La desnudez de Carole y de Gustavo no se reflejaba en el empañado espejo, las sales y aguas calientes de la tina dilataban poros, relajaban el ritmo de los latidos, precipitaban la luz en múltiples colores en la espuma, distendían el apuro de tendones. El vapor había evacuado al tiempo. Los movimientos se acoplaban en el húmedo espacio, frotándose espaldas, muslos, pechos, brazos. No había acecho en la esponja. Era un alga que recordaba su oficio, se deslizaba en los cuerpos descubriendo una hermandad que había ido más allá de su origen.

Reinaba en el ambiente una claridad íntima que la luna hubiera envidiado en los claros del bosque. Los cuerpos se vestían de caricias casi rituales y las sonrisas perseguían besos iniciales. Copla de murmullos, palabras entrecortadas que flotaban salpicando las venas ensanchadas.

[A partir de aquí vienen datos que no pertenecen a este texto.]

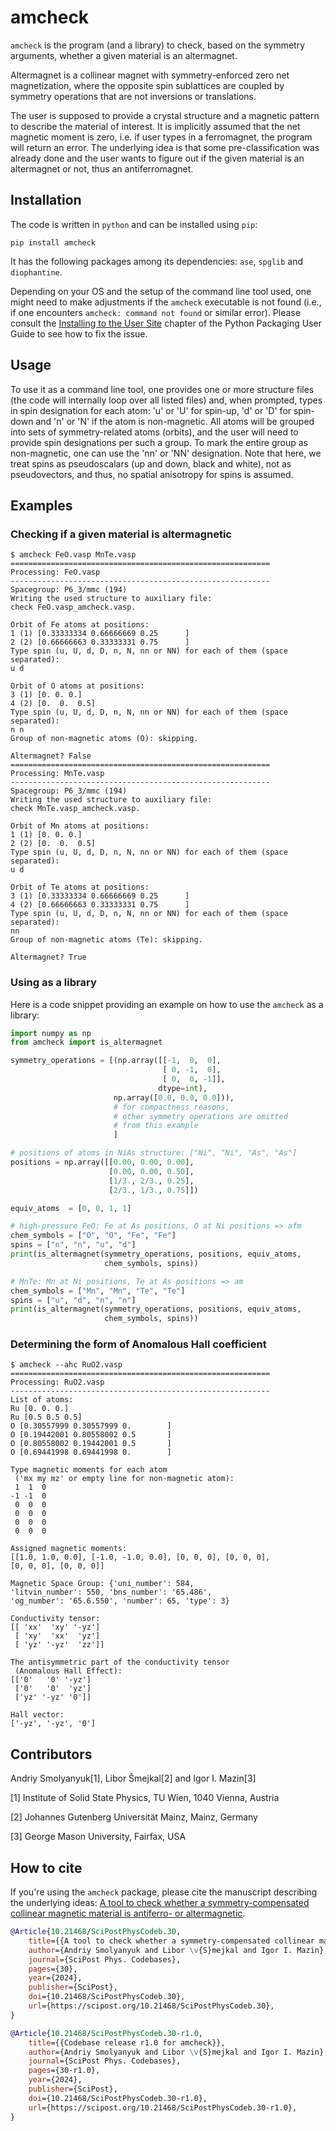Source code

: # amcheck
`amcheck` is the program (and a library) to check, based on the symmetry arguments,
whether a given material is an altermagnet.

Altermagnet is a collinear magnet with symmetry-enforced zero net magnetization,
where the opposite spin sublattices are coupled by symmetry operations that are not inversions or translations.

The user is supposed to provide a crystal structure and a magnetic pattern to describe the material of interest.
It is implicitly assumed that the net magnetic moment is zero, i.e. if user types in a ferromagnet, the program will return an error.
The underlying idea is that some pre-classification was already done
and the user wants to figure out if the given material is an altermagnet or not, thus an antiferromagnet.

## Installation
The code is written in `python` and can be installed using `pip`:
```
pip install amcheck
```
It has the following packages among its dependencies: `ase`, `spglib` and `diophantine`.

Depending on your OS and the setup of the command line tool used, one might need to make adjustments
if the `amcheck` executable is not found (i.e., if one encounters `amcheck: command not found` or similar error).
Please consult the
[Installing to the User Site](https://packaging.python.org/en/latest/tutorials/installing-packages/#installing-to-the-user-site)
chapter of the Python Packaging User Guide to see how to fix the issue.

## Usage
To use it as a command line tool, one provides one or more structure files
(the code will internally loop over all listed files) and, when prompted,
types in spin designation for each atom: 'u' or 'U' for spin-up, 'd' or 'D'
for spin-down and 'n' or 'N' if the atom is non-magnetic.
All atoms will be grouped into sets of symmetry-related atoms (orbits),
and the user will need to provide spin designations per such a group.
To mark the entire group as non-magnetic, one can use the 'nn' or 'NN' designation.
Note that here, we treat spins as pseudoscalars (up and down, black and white),
not as pseudovectors, and thus, no spatial anisotropy for spins is assumed.

## Examples
### Checking if a given material is altermagnetic
```
$ amcheck FeO.vasp MnTe.vasp
==========================================================
Processing: FeO.vasp
----------------------------------------------------------
Spacegroup: P6_3/mmc (194)
Writing the used structure to auxiliary file:
check FeO.vasp_amcheck.vasp.

Orbit of Fe atoms at positions:
1 (1) [0.33333334 0.66666669 0.25      ]
2 (2) [0.66666663 0.33333331 0.75      ]
Type spin (u, U, d, D, n, N, nn or NN) for each of them (space
separated):
u d

Orbit of O atoms at positions:
3 (1) [0. 0. 0.]
4 (2) [0.  0.  0.5]
Type spin (u, U, d, D, n, N, nn or NN) for each of them (space
separated):
n n
Group of non-magnetic atoms (O): skipping.

Altermagnet? False
==========================================================
Processing: MnTe.vasp
----------------------------------------------------------
Spacegroup: P6_3/mmc (194)
Writing the used structure to auxiliary file:
check MnTe.vasp_amcheck.vasp.

Orbit of Mn atoms at positions:
1 (1) [0. 0. 0.]
2 (2) [0.  0.  0.5]
Type spin (u, U, d, D, n, N, nn or NN) for each of them (space
separated):
u d

Orbit of Te atoms at positions:
3 (1) [0.33333334 0.66666669 0.25      ]
4 (2) [0.66666663 0.33333331 0.75      ]
Type spin (u, U, d, D, n, N, nn or NN) for each of them (space
separated):
nn
Group of non-magnetic atoms (Te): skipping.

Altermagnet? True
```


### Using as a library
Here is a code snippet providing an example on how to use the `amcheck` as a
library:
```python
import numpy as np
from amcheck import is_altermagnet

symmetry_operations = [(np.array([[-1,  0,  0],
                                  [ 0, -1,  0],
                                  [ 0,  0, -1]],
                                 dtype=int),
                       np.array([0.0, 0.0, 0.0])),
                       # for compactness reasons,
                       # other symmetry operations are omitted
                       # from this example
                       ]

# positions of atoms in NiAs structure: ["Ni", "Ni", "As", "As"]
positions = np.array([[0.00, 0.00, 0.00],
                      [0.00, 0.00, 0.50],
                      [1/3., 2/3., 0.25],
                      [2/3., 1/3., 0.75]])

equiv_atoms  = [0, 0, 1, 1]

# high-pressure FeO: Fe at As positions, O at Ni positions => afm
chem_symbols = ["O", "O", "Fe", "Fe"]
spins = ["n", "n", "u", "d"]
print(is_altermagnet(symmetry_operations, positions, equiv_atoms,
                     chem_symbols, spins))

# MnTe: Mn at Ni positions, Te at As positions => am
chem_symbols = ["Mn", "Mn", "Te", "Te"]
spins = ["u", "d", "n", "n"]
print(is_altermagnet(symmetry_operations, positions, equiv_atoms,
                     chem_symbols, spins))
```


### Determining the form of Anomalous Hall coefficient
```
$ amcheck --ahc RuO2.vasp
==========================================================
Processing: RuO2.vasp
----------------------------------------------------------
List of atoms:
Ru [0. 0. 0.]
Ru [0.5 0.5 0.5]
O [0.30557999 0.30557999 0.        ]
O [0.19442001 0.80558002 0.5       ]
O [0.80558002 0.19442001 0.5       ]
O [0.69441998 0.69441998 0.        ]

Type magnetic moments for each atom
 ('mx my mz' or empty line for non-magnetic atom):
 1  1  0
-1 -1  0
 0  0  0
 0  0  0
 0  0  0
 0  0  0

Assigned magnetic moments:
[[1.0, 1.0, 0.0], [-1.0, -1.0, 0.0], [0, 0, 0], [0, 0, 0],
[0, 0, 0], [0, 0, 0]] 

Magnetic Space Group: {'uni_number': 584,
'litvin_number': 550, 'bns_number': '65.486',
'og_number': '65.6.550', 'number': 65, 'type': 3}

Conductivity tensor:
[[ 'xx'  'xy' '-yz']
 [ 'xy'  'xx'  'yz']
 [ 'yz' '-yz'  'zz']]

The antisymmetric part of the conductivity tensor
 (Anomalous Hall Effect):
[['0'   '0' '-yz']
 ['0'   '0'  'yz']
 ['yz' '-yz' '0']]

Hall vector:
['-yz', '-yz', '0']
```


## Contributors
Andriy Smolyanyuk[1], Libor Šmejkal[2] and Igor I. Mazin[3]

[1] Institute of Solid State Physics, TU Wien, 1040 Vienna, Austria

[2] Johannes Gutenberg Universität Mainz, Mainz, Germany

[3] George Mason University, Fairfax, USA

## How to cite
If you're using the `amcheck` package, please cite the manuscript describing the underlying ideas:
[A tool to check whether a symmetry-compensated collinear magnetic material is antiferro- or altermagnetic](https://scipost.org/SciPostPhysCodeb.30).

```bibtex
@Article{10.21468/SciPostPhysCodeb.30,
	title={{A tool to check whether a symmetry-compensated collinear magnetic material is antiferro- or altermagnetic}},
	author={Andriy Smolyanyuk and Libor \v{S}mejkal and Igor I. Mazin},
	journal={SciPost Phys. Codebases},
	pages={30},
	year={2024},
	publisher={SciPost},
	doi={10.21468/SciPostPhysCodeb.30},
	url={https://scipost.org/10.21468/SciPostPhysCodeb.30},
}

@Article{10.21468/SciPostPhysCodeb.30-r1.0,
	title={{Codebase release r1.0 for amcheck}},
	author={Andriy Smolyanyuk and Libor \v{S}mejkal and Igor I. Mazin},
	journal={SciPost Phys. Codebases},
	pages={30-r1.0},
	year={2024},
	publisher={SciPost},
	doi={10.21468/SciPostPhysCodeb.30-r1.0},
	url={https://scipost.org/10.21468/SciPostPhysCodeb.30-r1.0},
}
```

Gustavo había vestido el kimono japonés ofrecido por Carole. En una bandeja de esmaltes orientales humeaban pequeñas tazas de té. De nuevo entre ellos se impuso un silencio rasguñado por ruidos callejeros cada vez más lejanos; la ciudad era un mar de mareas mordiendo arenas más profundas, desnudando el vientre de la tierra. Los sorbos propiciaban las miradas furtivas. No hubo premura en los gestos, ni en el paulatino e imperceptible acercamiento de los cuerpos, las renovadas caricias los obligaron a tenderse en la alfombra que albergaba además sutiles cojines y una evocadora silla de mimbre. La luz cada vez mas comedida subía al cielo raso encebrando las paredes desde una lámpara traída de Oriente en un viaje de verano. Los colores se fugaban al cerrar los ojos en prolongados besos, las manos despaciosas atrasaban al tiempo regocijándose en la fuente del renacido calor de las palpitaciones. La voluptuosidad se ausentaba de sus mentes, las proezas de brazos y piernas tenían la ingenuidad de un ciervo aplacando su sed en manantiales, eran signos novicios de un lenguaje de imperfectibles afirmaciones. Carole descifraba misterios en la piel de Gustavo. Gustavo asía cojines pretendiendo trasladar ahí el incendio de sus nervios. Los cuerpos enfrentados no buscaban otra proyección que su propia sombra, ser el vórtice de todas las alas que avizoran el abismo del placer. La sangre se alza buscando su complemento y la dual caída en la más placentera de las fatigas.